In deze zaak heeft appellante, een onderneming gevestigd te [plaats], beroep ingesteld tegen een besluit van het college van gedeputeerde staten van Utrecht, waarbij een revisievergunning is verleend op basis van de Wet milieubeheer voor een inrichting voor de handel, import, export, herwinning van edelmetalen en recycling. Het besluit, dat op 26 februari 2002 is genomen, is ter inzage gelegd op 8 maart 2002. Appellante heeft haar beroep op 17 april 2002 ingediend, met aanvullende gronden op 9 juli 2002. Tijdens de zitting op 6 maart 2003 zijn beide partijen vertegenwoordigd. De Afdeling bestuursrechtspraak van de Raad van State heeft de zaak behandeld en verschillende beroepsgronden van appellante overwogen.

De Afdeling heeft vastgesteld dat appellante het beroep heeft ingetrokken met betrekking tot bepaalde registratieverplichtingen en dat verweerder een zekere beoordelingsvrijheid heeft bij het verbinden van voorschriften aan de vergunning. De Afdeling heeft echter geoordeeld dat het bestreden besluit op verschillende punten in strijd is met de zorgvuldigheidseisen.
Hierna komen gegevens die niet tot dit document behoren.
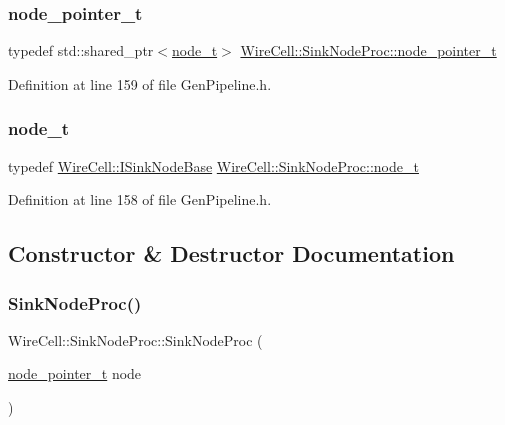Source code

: \subsubsection{\texorpdfstring{node\+\_\+pointer\+\_\+t}{node\_pointer\_t}}
{\footnotesize\ttfamily typedef std\+::shared\+\_\+ptr$<$\hyperlink{class_wire_cell_1_1_sink_node_proc_ae7348fd04b47ae565891a4971b894852}{node\+\_\+t}$>$ \hyperlink{class_wire_cell_1_1_sink_node_proc_a54a5858c419093b066bc8394290e0617}{Wire\+Cell\+::\+Sink\+Node\+Proc\+::node\+\_\+pointer\+\_\+t}}



Definition at line 159 of file Gen\+Pipeline.\+h.

\mbox{\label{class_wire_cell_1_1_sink_node_proc_ae7348fd04b47ae565891a4971b894852}} 
\subsubsection{\texorpdfstring{node\+\_\+t}{node\_t}}
{\footnotesize\ttfamily typedef \hyperlink{class_wire_cell_1_1_i_sink_node_base}{Wire\+Cell\+::\+I\+Sink\+Node\+Base} \hyperlink{class_wire_cell_1_1_sink_node_proc_ae7348fd04b47ae565891a4971b894852}{Wire\+Cell\+::\+Sink\+Node\+Proc\+::node\+\_\+t}}



Definition at line 158 of file Gen\+Pipeline.\+h.



\subsection{Constructor \& Destructor Documentation}
\mbox{\label{class_wire_cell_1_1_sink_node_proc_ac57a7746cf4b4850adf06a071a7d53ab}} 
\subsubsection{\texorpdfstring{Sink\+Node\+Proc()}{SinkNodeProc()}}
{\footnotesize\ttfamily Wire\+Cell\+::\+Sink\+Node\+Proc\+::\+Sink\+Node\+Proc (\begin{DoxyParamCaption}\item[{\hyperlink{class_wire_cell_1_1_sink_node_proc_a54a5858c419093b066bc8394290e0617}{node\+\_\+pointer\+\_\+t}}]{node }\end{DoxyParamCaption})\hspace{0.3cm}{\ttfamily [inline]}}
Zo is het voorschrift dat appellante verplicht om eens in de drie jaar een milieuverslag op te stellen onvoldoende duidelijk geformuleerd, wat leidt tot vernietiging van dat onderdeel van de vergunning. Ook is er onvoldoende gemotiveerd waarom bepaalde brandwerendheidseisen noodzakelijk zijn, wat eveneens tot vernietiging leidt.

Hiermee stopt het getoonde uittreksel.